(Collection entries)
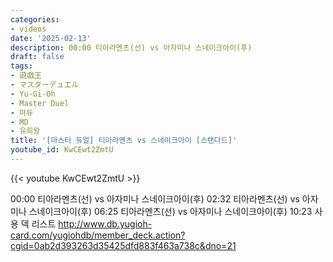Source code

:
 ```yaml
---
categories:
- videos
date: '2025-02-13'
description: 00:00 티아라멘츠(선) vs 아자미나 스네이크아이(후)
draft: false
tags:
- 遊戯王
- マスターデュエル
- Yu-Gi-Oh
- Master Duel
- 마듀
- MD
- 유희왕
title: '[마스터 듀얼] 티아라멘츠 vs 스네이크아이 [스탠다드]'
youtube_id: KwCEwt2ZmtU
---
```



{{< youtube KwCEwt2ZmtU >}}

00:00 티아라멘츠(선) vs 아자미나 스네이크아이(후)
02:32 티아라멘츠(선) vs 아자미나 스네이크아이(후)
06:25 티아라멘츠(선) vs 아자미나 스네이크아이(후)
10:23 사용 덱 리스트
http://www.db.yugioh-card.com/yugiohdb/member_deck.action?cgid=0ab2d393263d35425dfd883f463a738c&dno=21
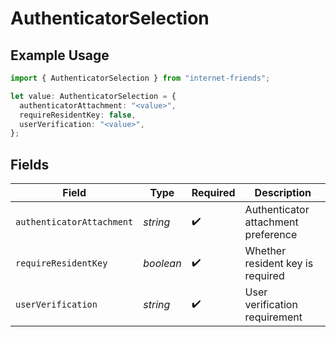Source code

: # AuthenticatorSelection

## Example Usage

```typescript
import { AuthenticatorSelection } from "internet-friends";

let value: AuthenticatorSelection = {
  authenticatorAttachment: "<value>",
  requireResidentKey: false,
  userVerification: "<value>",
};
```

## Fields

| Field                               | Type                                | Required                            | Description                         |
| ----------------------------------- | ----------------------------------- | ----------------------------------- | ----------------------------------- |
| `authenticatorAttachment`           | *string*                            | :heavy_check_mark:                  | Authenticator attachment preference |
| `requireResidentKey`                | *boolean*                           | :heavy_check_mark:                  | Whether resident key is required    |
| `userVerification`                  | *string*                            | :heavy_check_mark:                  | User verification requirement       |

* **What is expected**
Print the data above from its first line through the line that has "10:23 사용 덱 리스트", exactly and with nothing else, omitting pictures.

* **Expected answer**
Source code

:
 ```yaml
---
categories:
- videos
date: '2025-02-13'
description: 00:00 티아라멘츠(선) vs 아자미나 스네이크아이(후)
draft: false
tags:
- 遊戯王
- マスターデュエル
- Yu-Gi-Oh
- Master Duel
- 마듀
- MD
- 유희왕
title: '[마스터 듀얼] 티아라멘츠 vs 스네이크아이 [스탠다드]'
youtube_id: KwCEwt2ZmtU
---
```



{{< youtube KwCEwt2ZmtU >}}

00:00 티아라멘츠(선) vs 아자미나 스네이크아이(후)
02:32 티아라멘츠(선) vs 아자미나 스네이크아이(후)
06:25 티아라멘츠(선) vs 아자미나 스네이크아이(후)
10:23 사용 덱 리스트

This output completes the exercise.